Nomad jobs failing

Most of the allocations in my cluster started to constantly restart with this error after upgrade to 0.9.3:

2019-06-28T15:16:12.913+0200 [ERROR] client.driver_mgr.java: error receiving stream from Stats executor RPC, closing stream: alloc_id=006cee61-9371-35f8-ddeb-386898e186b0 driver=java task_name=service error="rpc error: code = Unavailable desc = transport is closing"

They were running fine until 0.9.1. Any ideas?

Was there any feedback about this issue? I’m facing the same problem but for a raw_exec job.

I am also getting the same issue, when I am running spark job using nomad. Spark driver kills the executors because it does not receive RPC. If anyone comes up with any solutions please post.

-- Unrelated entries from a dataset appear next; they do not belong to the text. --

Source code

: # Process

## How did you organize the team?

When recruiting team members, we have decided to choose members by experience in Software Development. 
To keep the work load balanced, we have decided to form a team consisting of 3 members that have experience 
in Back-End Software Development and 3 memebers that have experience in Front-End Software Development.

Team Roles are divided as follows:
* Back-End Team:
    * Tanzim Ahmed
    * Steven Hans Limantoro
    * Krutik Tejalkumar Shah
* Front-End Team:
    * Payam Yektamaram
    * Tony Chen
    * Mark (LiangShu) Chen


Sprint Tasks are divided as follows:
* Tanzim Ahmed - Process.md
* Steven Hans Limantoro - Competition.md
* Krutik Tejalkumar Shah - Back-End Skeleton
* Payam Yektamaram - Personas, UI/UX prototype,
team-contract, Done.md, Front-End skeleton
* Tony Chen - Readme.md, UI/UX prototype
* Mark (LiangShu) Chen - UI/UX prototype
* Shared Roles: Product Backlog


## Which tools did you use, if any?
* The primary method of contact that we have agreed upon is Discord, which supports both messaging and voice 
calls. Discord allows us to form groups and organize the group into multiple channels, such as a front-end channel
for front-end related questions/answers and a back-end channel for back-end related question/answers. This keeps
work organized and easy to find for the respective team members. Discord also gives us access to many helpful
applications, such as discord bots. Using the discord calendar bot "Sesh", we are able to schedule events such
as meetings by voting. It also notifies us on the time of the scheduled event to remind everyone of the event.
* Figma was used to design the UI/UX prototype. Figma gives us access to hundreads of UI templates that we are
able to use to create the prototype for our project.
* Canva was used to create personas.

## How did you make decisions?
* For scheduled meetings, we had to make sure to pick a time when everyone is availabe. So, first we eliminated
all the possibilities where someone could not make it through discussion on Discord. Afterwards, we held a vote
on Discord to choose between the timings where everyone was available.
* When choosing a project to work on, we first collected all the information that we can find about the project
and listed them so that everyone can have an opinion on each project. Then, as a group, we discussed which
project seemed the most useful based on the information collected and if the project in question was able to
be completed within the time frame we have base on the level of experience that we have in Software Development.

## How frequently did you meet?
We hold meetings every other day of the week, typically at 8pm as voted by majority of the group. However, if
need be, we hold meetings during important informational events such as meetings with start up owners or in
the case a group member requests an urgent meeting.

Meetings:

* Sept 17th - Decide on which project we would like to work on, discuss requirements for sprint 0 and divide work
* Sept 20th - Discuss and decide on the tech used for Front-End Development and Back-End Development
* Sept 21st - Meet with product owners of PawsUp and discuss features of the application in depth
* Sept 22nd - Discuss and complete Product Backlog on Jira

Thanks

For the original issue, you’ll probably want to open an issue (if it’s still a problem for you), and provide some more context around the job and logs.

Some follow-up conversation happening here https://github.com/hashicorp/nomad/issues/7061

Has this issue been resolved?
I am facing the same thing with raw_exec driver on Nomad version Nomad v0.12.4.

Hi @yash.demba

Yes. We believe this issue to have been resolved with this PR. If you upgrade to the the latest official release, or build from source, you should no longer see this issue. If you do, please let us know.

Thanks,

Derek and the Nomad Team